------ Data supplied ------

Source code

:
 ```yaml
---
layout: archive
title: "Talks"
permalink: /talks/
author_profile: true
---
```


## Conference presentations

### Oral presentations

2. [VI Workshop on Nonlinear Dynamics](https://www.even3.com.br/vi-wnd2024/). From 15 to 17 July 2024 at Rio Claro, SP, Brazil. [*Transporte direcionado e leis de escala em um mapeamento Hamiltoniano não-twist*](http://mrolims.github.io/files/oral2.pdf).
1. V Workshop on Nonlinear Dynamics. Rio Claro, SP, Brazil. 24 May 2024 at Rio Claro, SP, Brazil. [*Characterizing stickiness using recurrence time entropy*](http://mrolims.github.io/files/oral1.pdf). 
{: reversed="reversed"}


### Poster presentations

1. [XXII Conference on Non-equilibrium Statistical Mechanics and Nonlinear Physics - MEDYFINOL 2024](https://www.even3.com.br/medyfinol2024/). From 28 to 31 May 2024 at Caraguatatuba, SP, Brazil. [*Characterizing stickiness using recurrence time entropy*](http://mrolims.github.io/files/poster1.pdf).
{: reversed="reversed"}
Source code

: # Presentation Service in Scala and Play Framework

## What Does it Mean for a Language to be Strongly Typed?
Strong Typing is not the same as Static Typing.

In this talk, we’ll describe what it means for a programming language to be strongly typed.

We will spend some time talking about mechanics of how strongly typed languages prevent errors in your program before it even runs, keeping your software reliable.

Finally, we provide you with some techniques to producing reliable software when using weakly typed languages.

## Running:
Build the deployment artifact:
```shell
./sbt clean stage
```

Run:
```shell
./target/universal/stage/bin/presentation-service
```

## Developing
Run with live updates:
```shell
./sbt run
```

------

→ About this task
Using the entries above, give again exactly the lines from the line holding "### Poster presentations" through the line holding "Strong Typing is". Include both end lines and nothing else.

→ Exercise result
### Poster presentations

1. [XXII Conference on Non-equilibrium Statistical Mechanics and Nonlinear Physics - MEDYFINOL 2024](https://www.even3.com.br/medyfinol2024/). From 28 to 31 May 2024 at Caraguatatuba, SP, Brazil. [*Characterizing stickiness using recurrence time entropy*](http://mrolims.github.io/files/poster1.pdf).
{: reversed="reversed"}
Source code

: # Presentation Service in Scala and Play Framework

## What Does it Mean for a Language to be Strongly Typed?
Strong Typing is not the same as Static Typing.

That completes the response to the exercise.